A Secretaria Municipal de Políticas para as Mulheres de Cuiabá foi criada recentemente e deve interagir com as demais Secretarias da Saúde, de Educação, da Habitação e de Assistência Social para intensificar a proteção dos direitos humanos das mulheres. É uma excelente iniciativa do governo municipal e vai preencher um espaço que urgia ser complementado. Tenho conhecimento que o planejamento dessa Secretaria vem sendo conduzido com extremo cuidado pela secretária Márcia Pinheiro.
Na Assembleia Legislativa por meio da Câmara Setorial Temática da Mulher o que a senhora já pontua como reais avanços?
A Câmara Setorial Temática da Assembleia Legislativa do Estado de Mato Grosso vai realizar o I Simpósio Legislação e Políticas Públicas. Combatendo a violência e promovendo os Direitos Humanos pela equidade entre mulheres e homens. O evento acontecerá nos dias 25 e 26 e março, no Teatro Zulmira Canavarros, de 8h às 18 h. Ali serão apresentadas as pesquisas, proposições, programas e projetos pensados pelos membros da Câmara Temática. A professora Jacy Proença está preparando tudo com muita competência.
Dom Hélder Câmara nos ensinou que “somos todos meros instrumentos nas mãos de Deus”.
A AL aprovou o Observatório Estadual da Violência contra a Mulher. Como avalia?
O Observatório Estadual da Violência contra a Mulher também será contemplado nos debates do Simpósio.

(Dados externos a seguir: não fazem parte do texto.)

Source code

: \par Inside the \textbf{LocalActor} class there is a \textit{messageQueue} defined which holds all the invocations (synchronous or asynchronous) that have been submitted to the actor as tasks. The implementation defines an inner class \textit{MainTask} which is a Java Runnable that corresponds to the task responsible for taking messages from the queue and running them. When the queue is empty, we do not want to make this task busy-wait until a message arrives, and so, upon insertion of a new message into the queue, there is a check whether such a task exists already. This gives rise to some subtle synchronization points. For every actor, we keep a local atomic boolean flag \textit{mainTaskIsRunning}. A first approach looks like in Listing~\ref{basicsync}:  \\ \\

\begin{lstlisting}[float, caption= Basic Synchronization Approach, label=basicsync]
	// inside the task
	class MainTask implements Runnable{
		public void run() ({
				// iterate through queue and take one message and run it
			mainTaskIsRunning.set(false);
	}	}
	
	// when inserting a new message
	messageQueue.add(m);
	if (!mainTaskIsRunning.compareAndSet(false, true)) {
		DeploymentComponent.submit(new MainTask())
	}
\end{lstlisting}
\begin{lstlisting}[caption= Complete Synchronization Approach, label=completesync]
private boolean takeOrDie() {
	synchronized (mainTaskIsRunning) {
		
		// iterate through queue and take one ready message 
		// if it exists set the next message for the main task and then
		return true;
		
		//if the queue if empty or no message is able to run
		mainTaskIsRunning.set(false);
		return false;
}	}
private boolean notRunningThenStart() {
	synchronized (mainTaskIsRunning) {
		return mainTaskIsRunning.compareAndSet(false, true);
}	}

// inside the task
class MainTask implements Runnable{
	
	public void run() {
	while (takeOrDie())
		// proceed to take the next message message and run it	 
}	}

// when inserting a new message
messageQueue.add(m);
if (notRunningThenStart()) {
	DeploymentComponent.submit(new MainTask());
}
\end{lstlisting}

Desembargadora, estamos em ano eleitoral, qual sua mensagem para as mulheres em relação a participação na política - considerando que o avanço nessa representação também pode ampliar os canais de defesa da mulher?
As leis precisam ser concebidas também sob uma ótica feminina. Mulheres conhecem os anseios e as necessidades das mulheres. O exercício da política partidária não pode ser uma atividade exclusivamente masculina. Isso viola o texto constitucional que garante a isonomia, como pilar da república.

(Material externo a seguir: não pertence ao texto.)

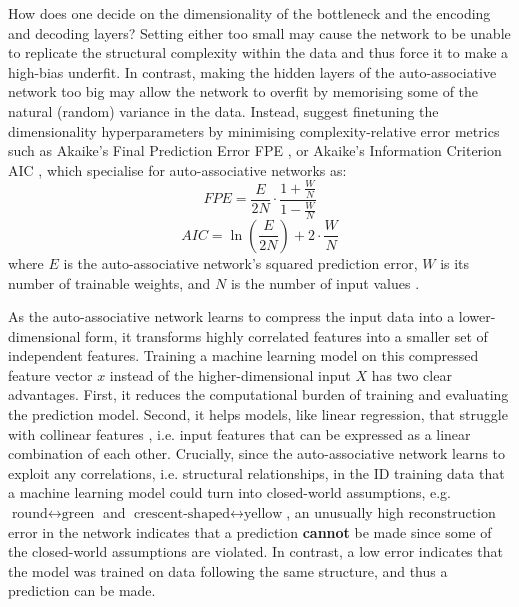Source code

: \newpar How does one decide on the dimensionality of the bottleneck and the encoding and decoding layers? Setting either too small may cause the network to be unable to replicate the structural complexity within the data and thus force it to make a high-bias underfit. In contrast, making the hidden layers of the auto-associative network too big may allow the network to overfit by memorising some of the natural (random) variance in the data. Instead, \textcite{auto-associative-2001} suggest finetuning the dimensionality hyperparameters by minimising complexity-relative error metrics such as Akaike's Final Prediction Error FPE \cite{akaike-fpe-1969, akaike-fpe-1970, akaike-fpe-1971}, or Akaike's Information Criterion AIC \cite{akaike-aic-1974}, which \citeauthor{auto-associative-2001} specialise for auto-associative networks as:
\begin{equation*}
    FPE = \frac{E}{2N} \cdot \frac{1 + \frac{W}{N}}{1 - \frac{W}{N}}
\end{equation*}
\begin{equation*}
    AIC = \ln{\left(\frac{E}{2N}\right)} + 2 \cdot \frac{W}{N}
\end{equation*}
where $E$ is the auto-associative network's squared prediction error, $W$ is its number of trainable weights, and $N$ is the number of input values \cite{auto-associative-2001}.

\newpar As the auto-associative network learns to compress the input data into a lower-dimensional form, it transforms highly correlated features into a smaller set of independent features. Training a machine learning model on this compressed feature vector $x$ instead of the higher-dimensional input $X$ has two clear advantages. First, it reduces the computational burden of training and evaluating the prediction model. Second, it helps models, like linear regression, that struggle with collinear features \cite{regression-collinearity-1984}, i.e. input features that can be expressed as a linear combination of each other. Crucially, since the auto-associative network learns to exploit any correlations, i.e. structural relationships, in the ID training data that a machine learning model could turn into closed-world assumptions, e.g. $\text{round} \leftrightarrow \text{green}$ and $\text{crescent-shaped} \leftrightarrow \text{yellow}$, an unusually high reconstruction error in the network indicates that a prediction \textbf{cannot} be made since some of the closed-world assumptions are violated. In contrast, a low error indicates that the model was trained on data following the same structure, and thus a prediction can be made.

A senhora sempre é lembrada como eventual via para disputar cargo eletivo. Partidos continuam aventando seu nome. É uma possibilidade para o futuro?
Dom Hélder Câmara nos ensinou que “somos todos meros instrumentos nas mãos de Deus”. Onde eu estiver, quero estar cumprindo o projeto que ELE pensou para a minha vida. Só ELE sabe de todas as coisas.
Qual sua avaliação sobre a aprovação pelo TJ acerca do aumento do número de desembargadores, de 30 para 39, considerando demandas do Judiciário e ainda o orçamento do TJ?
O Desembargador Carlos Alberto, presidente do Tribunal de Justiça de Mato Grosso, é um magistrado experiente, inteligentíssimo e um grande gestor. Ele avaliou todas as premissas e requisitos para apresentar a proposta ao Tribunal Pleno. A aprovação foi unânime. Todos nós sonhamos com um Poder Judiciário célere, moderno, eficiente. O aumento de vagas nos aproxima disso!
A Justiça consegue dar resultados mais rápidos a sociedade em relação ao estoque de processos? O que precisa avançar nesse quadro?
As magistradas e magistrados do Estado de Mato Grosso são extremamente produtivos. Trabalhamos muito, procurando vencer as dificuldades, as distâncias, as deficiências da transmissão de dados. Precisamos intensificar a gestão dos processos de trabalho e implementar inovações tecnológicas. A direção do Tribunal de Justiça e as Escolas Judiciais têm procurado fazer isso.
Tendo em vista seu histórico pessoal de conquistas e lutas, muitas mulheres veem a senhora como um exemplo a ser seguido como mulher de sucesso, tanto profissionalmente quanto em família. Como a senhora avalia sua carreira e os planos para o futuro?
Avalio a minha carreira como uma escolha certa. Vocação. Não queria fazer outra coisa. Minha contribuição na construção de um mundo mais justo, no qual eu acredito. Tenho quatro filhos abençoados - Lucilo Filho, Luiz Cesar, Nelson e Jaciélio - noras, netas e netos que me amparam, me sustentam, respaldam a minha atuação. São honrados. Dignos. Trabalhadores. As três netas mais velhas – Mariana, Michelly e Djulia - concluíram o Curso de Direito e já passaram nos exames da OAB. Imensa gratidão a Deus por ter me dado tanto!